Steven Petrow is the author of Steven Petrow’s Complete Gay & Lesbian Manners and The New Gay Wedding and writes on this website every month as Hilton’s Modern Manners expert. This year he’ll be answering your questions about LGBT life, especially weddings, engagements, and anniversaries. Send him your questions at: email@example.com.
Two brides ask: Are our parents expected to pay for our wedding?
Q: My fiancée and I grew up knowing that the bride’s family traditionally pays for a wedding, but we are two brides and are confused about what to do. Are there new rules for same-sex couples about asking our families to “host” our wedding? Can you help?
A: Of course I can — that’s my job. But first let me debunk that myth about “tradition.” Yes, it’s true that a generation or two ago the bride and her family often bore the brunt of wedding expenses: the wedding dress, the flowers, the reception, photography and videography, the bride’s gifts to her bridesmaids and groom, the groom’s ring, music, any rentals…and on and on. The groom and his family often paid for the rehearsal dinner, along with the bride’s rings, the groom’s attire and gifts to his groomsmen, the officiant’s fee, the marriage license and a few more odds and ends, but those costs were nowhere near the bride’s family’s outlay. Talk about unfair! But that tradition is largely a thing of the past, regardless of sexual orientation.
These days, most straight couples sit down with their parents to talk through what kind of contribution each family is able to afford.
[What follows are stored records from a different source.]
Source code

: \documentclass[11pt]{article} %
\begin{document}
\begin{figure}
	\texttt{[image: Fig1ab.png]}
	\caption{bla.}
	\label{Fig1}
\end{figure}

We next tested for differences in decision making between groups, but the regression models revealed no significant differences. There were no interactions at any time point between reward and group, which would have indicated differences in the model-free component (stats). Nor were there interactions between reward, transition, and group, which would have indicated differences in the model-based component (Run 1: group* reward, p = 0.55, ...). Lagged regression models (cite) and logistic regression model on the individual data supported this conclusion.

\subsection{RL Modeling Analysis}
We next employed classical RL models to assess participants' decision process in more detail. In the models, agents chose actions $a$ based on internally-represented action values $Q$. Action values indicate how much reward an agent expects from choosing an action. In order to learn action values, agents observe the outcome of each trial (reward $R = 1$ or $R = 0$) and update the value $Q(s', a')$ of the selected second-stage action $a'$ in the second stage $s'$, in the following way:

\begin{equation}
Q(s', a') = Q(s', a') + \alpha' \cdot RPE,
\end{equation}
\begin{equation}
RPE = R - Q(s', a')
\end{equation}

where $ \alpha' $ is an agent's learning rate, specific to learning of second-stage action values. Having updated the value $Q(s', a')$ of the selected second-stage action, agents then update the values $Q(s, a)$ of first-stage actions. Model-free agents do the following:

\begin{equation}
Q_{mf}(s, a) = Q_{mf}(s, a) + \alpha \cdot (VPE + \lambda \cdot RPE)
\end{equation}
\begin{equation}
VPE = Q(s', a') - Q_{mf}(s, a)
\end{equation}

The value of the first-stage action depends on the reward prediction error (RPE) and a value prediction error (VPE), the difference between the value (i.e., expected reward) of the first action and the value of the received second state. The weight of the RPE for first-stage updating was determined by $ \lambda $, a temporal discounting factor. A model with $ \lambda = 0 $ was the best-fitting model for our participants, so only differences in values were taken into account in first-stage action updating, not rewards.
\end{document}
As a result, the groom’s family is now often asked to pick up more, such as the tab for not only the rehearsal dinner, but also a Sunday (or day after) brunch, the honeymoon, and at least part of the reception.
But when it comes to same-sex couples, things get blurrier. Why? First of all, many (if not most) gay brides and grooms host their own nuptials, from soup to nuts (or from the rehearsal dinner to the honeymoon). In a 2016 study on same-sex wedding trends, Wedding Wire reported that “a strong majority of same-sex couples (74%) continue to pay for all or most of the wedding costs on their own,” although the number receiving some financial assistance is increasing. That’s a good thing, because Wedding Wire also reported that the average cost of a same-sex wedding and reception has increased a whopping 88% in the past three years as gay couples spurn “city hall” type events for more traditional, elaborate ceremonies.
I’m delighted that families are playing bigger roles because it indicates a greater acceptance of their LGBT sons and daughters. My recommendation is that both of you put aside any expectations as to financial contributions from either family, and then set up a time to talk with them about whether and how they might contribute. I regularly hear that parents like to hear the details and are happy to give what they feel they can afford. Regardless, be gracious about whatever they agree to contribute.
The bottom line is that the rules about who hosts and pays for a wedding are history. The new rule: Plan a wedding you can afford. Congratulations!